§ DATA FOR REVIEW
Start of Block

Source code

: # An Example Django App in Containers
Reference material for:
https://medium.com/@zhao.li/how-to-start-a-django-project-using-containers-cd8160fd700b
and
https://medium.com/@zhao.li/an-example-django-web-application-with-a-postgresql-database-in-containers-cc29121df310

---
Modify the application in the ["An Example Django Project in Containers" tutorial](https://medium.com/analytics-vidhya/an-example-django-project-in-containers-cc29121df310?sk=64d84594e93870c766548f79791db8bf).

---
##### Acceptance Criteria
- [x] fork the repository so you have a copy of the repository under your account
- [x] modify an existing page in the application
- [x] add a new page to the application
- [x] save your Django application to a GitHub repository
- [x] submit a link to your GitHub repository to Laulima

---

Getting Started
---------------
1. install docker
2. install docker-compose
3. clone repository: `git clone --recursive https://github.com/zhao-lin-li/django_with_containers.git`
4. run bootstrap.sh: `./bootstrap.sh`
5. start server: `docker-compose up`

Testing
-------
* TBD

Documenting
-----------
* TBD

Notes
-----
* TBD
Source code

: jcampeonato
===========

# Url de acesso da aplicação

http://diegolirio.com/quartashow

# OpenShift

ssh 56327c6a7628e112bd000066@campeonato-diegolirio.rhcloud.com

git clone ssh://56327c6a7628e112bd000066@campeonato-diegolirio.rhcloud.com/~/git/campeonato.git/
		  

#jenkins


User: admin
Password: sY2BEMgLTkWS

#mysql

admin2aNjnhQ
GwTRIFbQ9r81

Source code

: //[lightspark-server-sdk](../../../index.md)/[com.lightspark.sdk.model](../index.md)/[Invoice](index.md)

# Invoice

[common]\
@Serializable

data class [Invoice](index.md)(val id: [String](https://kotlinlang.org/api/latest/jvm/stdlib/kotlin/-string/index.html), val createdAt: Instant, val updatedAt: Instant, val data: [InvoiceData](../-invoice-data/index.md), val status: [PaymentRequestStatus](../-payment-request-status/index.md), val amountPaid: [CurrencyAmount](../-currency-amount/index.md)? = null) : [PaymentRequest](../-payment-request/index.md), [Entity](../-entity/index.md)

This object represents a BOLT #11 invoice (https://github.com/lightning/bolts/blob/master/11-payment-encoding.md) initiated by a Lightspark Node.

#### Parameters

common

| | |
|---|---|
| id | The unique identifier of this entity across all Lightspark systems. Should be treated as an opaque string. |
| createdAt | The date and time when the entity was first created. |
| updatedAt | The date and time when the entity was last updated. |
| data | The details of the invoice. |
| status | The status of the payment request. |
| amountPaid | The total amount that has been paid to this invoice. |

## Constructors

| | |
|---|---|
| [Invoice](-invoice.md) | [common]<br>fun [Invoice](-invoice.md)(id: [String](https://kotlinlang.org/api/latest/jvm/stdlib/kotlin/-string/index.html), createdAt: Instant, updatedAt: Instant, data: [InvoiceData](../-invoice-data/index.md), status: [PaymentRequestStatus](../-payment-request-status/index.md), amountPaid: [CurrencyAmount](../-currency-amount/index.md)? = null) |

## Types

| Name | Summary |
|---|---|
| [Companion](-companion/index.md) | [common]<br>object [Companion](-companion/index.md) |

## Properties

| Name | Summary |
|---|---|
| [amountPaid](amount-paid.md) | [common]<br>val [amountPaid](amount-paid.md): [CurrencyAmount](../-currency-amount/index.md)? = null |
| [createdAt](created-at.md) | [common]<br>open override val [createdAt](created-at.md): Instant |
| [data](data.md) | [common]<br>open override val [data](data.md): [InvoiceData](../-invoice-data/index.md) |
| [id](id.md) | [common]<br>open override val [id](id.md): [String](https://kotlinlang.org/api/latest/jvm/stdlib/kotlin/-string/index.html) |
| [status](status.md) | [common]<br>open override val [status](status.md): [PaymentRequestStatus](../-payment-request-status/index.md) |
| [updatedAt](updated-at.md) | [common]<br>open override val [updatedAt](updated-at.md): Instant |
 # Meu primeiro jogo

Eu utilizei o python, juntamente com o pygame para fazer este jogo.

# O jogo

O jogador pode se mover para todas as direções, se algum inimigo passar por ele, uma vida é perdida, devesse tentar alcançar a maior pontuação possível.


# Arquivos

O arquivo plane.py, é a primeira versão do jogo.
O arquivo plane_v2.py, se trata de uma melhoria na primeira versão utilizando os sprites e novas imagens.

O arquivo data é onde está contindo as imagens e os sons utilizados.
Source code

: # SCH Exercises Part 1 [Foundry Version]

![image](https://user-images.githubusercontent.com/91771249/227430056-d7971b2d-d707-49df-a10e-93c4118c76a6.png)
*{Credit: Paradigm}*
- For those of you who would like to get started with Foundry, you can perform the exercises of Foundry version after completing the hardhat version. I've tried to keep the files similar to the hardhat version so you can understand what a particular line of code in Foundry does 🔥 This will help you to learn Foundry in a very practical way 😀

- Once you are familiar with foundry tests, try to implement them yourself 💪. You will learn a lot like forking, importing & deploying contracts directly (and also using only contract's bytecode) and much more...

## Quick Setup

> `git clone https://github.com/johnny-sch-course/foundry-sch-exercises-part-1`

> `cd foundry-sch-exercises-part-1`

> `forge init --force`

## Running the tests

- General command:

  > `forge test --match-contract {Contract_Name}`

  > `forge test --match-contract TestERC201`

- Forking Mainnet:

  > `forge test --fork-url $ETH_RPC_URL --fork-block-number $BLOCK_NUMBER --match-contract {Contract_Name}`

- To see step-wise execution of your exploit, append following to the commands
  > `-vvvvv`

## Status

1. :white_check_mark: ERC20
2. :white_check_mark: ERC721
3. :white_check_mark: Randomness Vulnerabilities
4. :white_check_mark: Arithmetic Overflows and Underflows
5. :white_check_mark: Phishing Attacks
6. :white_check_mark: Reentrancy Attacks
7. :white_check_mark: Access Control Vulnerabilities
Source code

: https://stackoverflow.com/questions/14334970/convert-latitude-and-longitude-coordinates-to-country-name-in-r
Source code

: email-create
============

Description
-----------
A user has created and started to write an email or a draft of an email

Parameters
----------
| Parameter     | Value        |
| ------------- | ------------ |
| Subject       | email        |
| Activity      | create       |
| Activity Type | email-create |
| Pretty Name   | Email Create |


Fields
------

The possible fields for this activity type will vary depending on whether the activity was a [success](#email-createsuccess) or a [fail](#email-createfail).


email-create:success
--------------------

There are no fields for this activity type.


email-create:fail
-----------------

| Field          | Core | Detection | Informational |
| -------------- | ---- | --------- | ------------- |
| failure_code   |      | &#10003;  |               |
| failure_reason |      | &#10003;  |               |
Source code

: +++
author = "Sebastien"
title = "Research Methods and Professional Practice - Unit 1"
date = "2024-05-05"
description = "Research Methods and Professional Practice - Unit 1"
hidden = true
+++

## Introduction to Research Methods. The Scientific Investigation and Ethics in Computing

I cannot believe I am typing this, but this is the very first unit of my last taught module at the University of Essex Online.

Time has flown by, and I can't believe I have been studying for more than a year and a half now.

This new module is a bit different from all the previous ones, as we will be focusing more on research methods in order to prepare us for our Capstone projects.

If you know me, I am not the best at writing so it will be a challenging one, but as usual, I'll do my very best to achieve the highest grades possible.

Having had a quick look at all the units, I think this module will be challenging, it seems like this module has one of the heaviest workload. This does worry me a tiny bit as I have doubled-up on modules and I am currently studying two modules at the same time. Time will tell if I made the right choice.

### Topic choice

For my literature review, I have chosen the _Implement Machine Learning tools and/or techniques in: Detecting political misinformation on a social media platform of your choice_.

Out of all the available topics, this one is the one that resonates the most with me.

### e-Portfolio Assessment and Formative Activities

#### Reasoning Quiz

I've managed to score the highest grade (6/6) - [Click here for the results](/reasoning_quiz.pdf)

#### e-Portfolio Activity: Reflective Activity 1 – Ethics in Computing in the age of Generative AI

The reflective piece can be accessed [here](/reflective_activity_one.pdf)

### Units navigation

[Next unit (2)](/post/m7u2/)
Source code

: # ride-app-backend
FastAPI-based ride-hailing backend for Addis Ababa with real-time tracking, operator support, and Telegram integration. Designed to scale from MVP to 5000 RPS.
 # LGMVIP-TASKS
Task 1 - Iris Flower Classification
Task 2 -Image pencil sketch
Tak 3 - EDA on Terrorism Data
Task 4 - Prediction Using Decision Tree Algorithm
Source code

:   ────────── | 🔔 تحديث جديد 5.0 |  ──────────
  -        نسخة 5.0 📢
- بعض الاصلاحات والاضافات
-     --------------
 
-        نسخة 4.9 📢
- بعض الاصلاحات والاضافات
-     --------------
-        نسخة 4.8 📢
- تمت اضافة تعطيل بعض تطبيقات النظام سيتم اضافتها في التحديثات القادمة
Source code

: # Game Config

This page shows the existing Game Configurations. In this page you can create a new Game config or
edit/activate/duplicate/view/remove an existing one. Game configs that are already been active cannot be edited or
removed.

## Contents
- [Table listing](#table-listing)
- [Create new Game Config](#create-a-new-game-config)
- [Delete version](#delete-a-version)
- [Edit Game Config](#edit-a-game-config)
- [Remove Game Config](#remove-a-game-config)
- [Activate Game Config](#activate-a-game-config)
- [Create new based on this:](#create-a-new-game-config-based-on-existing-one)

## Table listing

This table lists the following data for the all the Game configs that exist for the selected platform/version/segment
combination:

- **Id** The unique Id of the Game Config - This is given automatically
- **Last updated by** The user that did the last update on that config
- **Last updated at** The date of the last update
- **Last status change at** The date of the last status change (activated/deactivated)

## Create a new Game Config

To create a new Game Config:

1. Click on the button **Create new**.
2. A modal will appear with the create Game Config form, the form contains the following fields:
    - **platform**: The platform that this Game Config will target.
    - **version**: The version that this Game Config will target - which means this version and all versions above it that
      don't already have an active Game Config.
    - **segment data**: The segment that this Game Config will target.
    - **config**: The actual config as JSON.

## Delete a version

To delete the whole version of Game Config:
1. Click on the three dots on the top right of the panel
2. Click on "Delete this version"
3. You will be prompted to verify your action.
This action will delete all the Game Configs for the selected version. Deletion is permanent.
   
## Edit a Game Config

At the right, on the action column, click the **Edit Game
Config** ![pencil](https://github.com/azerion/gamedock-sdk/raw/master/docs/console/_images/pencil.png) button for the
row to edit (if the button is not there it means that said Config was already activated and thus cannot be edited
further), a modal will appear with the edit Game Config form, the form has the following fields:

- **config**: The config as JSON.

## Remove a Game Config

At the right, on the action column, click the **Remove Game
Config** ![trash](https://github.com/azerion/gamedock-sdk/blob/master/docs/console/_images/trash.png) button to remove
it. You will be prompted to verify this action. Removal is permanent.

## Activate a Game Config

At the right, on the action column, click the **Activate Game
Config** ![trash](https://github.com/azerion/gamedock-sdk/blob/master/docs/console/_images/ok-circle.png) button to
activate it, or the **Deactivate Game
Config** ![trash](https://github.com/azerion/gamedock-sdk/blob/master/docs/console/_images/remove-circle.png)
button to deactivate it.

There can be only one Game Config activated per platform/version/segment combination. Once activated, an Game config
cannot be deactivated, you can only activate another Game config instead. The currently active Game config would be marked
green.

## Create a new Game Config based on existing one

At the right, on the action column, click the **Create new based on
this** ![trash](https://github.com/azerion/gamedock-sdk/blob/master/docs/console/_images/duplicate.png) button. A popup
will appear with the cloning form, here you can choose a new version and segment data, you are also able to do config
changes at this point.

End of Block

§ WHAT THE EXERCISE ASKS
Search the listing above for the word "challenging", and copy every line that has it.

§ YOUR SOLUTION
If you know me, I am not the best at writing so it will be a challenging one, but as usual, I'll do my very best to achieve the highest grades possible.
Having had a quick look at all the units, I think this module will be challenging, it seems like this module has one of the heaviest workload. This does worry me a tiny bit as I have doubled-up on modules and I am currently studying two modules at the same time. Time will tell if I made the right choice.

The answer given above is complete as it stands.